Another big trend that took a leap forward during the lockdowns was online shopping. Consumers are now increasingly familiar and confident with buying online and this has broken many of their old spending habits. What this means is that a consumer’s purchase of their next pair of running shoes may look very different to their last. Not only might they buy online instead of in-store but their old brand loyalties are likely to have been disrupted by new market entrants reaching them online.
The market moves east
Asia-Pacific sportswear is thought likely to grow at a healthy 7% in the five years to 2024.
Much of this market is currently dominated by North America-based sports brands Adidas and Nike but there are also local brands of significance.
In China sportswear, athleisure, in particular, looks set to follow the normal shift to trend adoption: cascading down from the influential tier 1 cities to be adopted by smaller less affluent cities in tier 2 and 3.

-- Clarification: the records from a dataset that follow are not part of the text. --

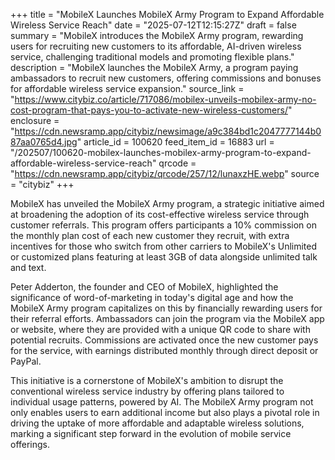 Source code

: +++
title = "MobileX Launches MobileX Army Program to Expand Affordable Wireless Service Reach"
date = "2025-07-12T12:15:27Z"
draft = false
summary = "MobileX introduces the MobileX Army program, rewarding users for recruiting new customers to its affordable, AI-driven wireless service, challenging traditional models and promoting flexible plans."
description = "MobileX launches the MobileX Army, a program paying ambassadors to recruit new customers, offering commissions and bonuses for affordable wireless service expansion."
source_link = "https://www.citybiz.co/article/717086/mobilex-unveils-mobilex-army-no-cost-program-that-pays-you-to-activate-new-wireless-customers/"
enclosure = "https://cdn.newsramp.app/citybiz/newsimage/a9c384bd1c2047777144b087aa0765d4.jpg"
article_id = 100620
feed_item_id = 16883
url = "/202507/100620-mobilex-launches-mobilex-army-program-to-expand-affordable-wireless-service-reach"
qrcode = "https://cdn.newsramp.app/citybiz/qrcode/257/12/lunaxzHE.webp"
source = "citybiz"
+++

<p>MobileX has unveiled the MobileX Army program, a strategic initiative aimed at broadening the adoption of its cost-effective wireless service through customer referrals. This program offers participants a 10% commission on the monthly plan cost of each new customer they recruit, with extra incentives for those who switch from other carriers to MobileX's Unlimited or customized plans featuring at least 3GB of data alongside unlimited talk and text.</p><p>Peter Adderton, the founder and CEO of MobileX, highlighted the significance of word-of-marketing in today's digital age and how the MobileX Army program capitalizes on this by financially rewarding users for their referral efforts. Ambassadors can join the program via the MobileX app or website, where they are provided with a unique QR code to share with potential recruits. Commissions are activated once the new customer pays for the service, with earnings distributed monthly through direct deposit or PayPal.</p><p>This initiative is a cornerstone of MobileX's ambition to disrupt the conventional wireless service industry by offering plans tailored to individual usage patterns, powered by AI. The MobileX Army program not only enables users to earn additional income but also plays a pivotal role in driving the uptake of more affordable and adaptable wireless solutions, marking a significant step forward in the evolution of mobile service offerings.</p>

Wellness is a growing trend in China and it’s increasing de rigueur to post on social media in activewear and to join in with activities such as yoga.
India too is taking a keen interest in sportswear, with steady growth over the last decade. Activewear now outperforms many other categories of wearables including fast fashion and local brands are emerging that cater to local tastes and cultural expectations.
It’s driven by influencers and picked up mainly by young adult consumers, growing alongside growth in participation in activities such as yoga and running. It’s slightly held back by a lack of speciality sporting stores and the challenge of sourcing appropriate materials locally. India seldom keeps pace with global fashion trends but athleisure seems to be an exception.
Like everywhere else in the world, athleisure is more of a lifestyle and means of self-expression than a mere clothing trend.
For brands looking to appeal to these huge Asian markets, it’s really important to remember that athleisure is a means of self-expression. It’s important to understand local concepts of femininity, modesty and consumer expectation for performance.
For many consumers, this may be seen as a very westernised way of dressing, which they may need to reconcile with their own cultural expectations. Consumers in these markets are keen to live a lifestyle that’s modern and focused on self-realisation and wellness but they may be approaching this from a very different place than your home market consumer.
The way your brand communicates lifestyle aspirations has to be carefully tailored to these particular markets.
Perhaps what we should learn from the abrupt volatility of the last 2 years is that in retail, things can change in an instant. While there’s no guarantee that sportswear will continue its impressive and sustained growth, the indicators suggest that it could do.
The reason for this confidence is twofold: firstly, the surge in sportswear is driven by a number of factors that also seem fairly constant, including a relaxation of dress rules, homeworking, concern for health, rising household incomes and the changing concept of womanhood.
Secondly, there’s increased interest in activity and wellness from thriving Asian markets with strong growth prospects. Whilst Asian markets don’t yet rival that of the US in terms of activewear market size, there’s much greater potential for growth here and the prospects look good for the next 5 years of evolution.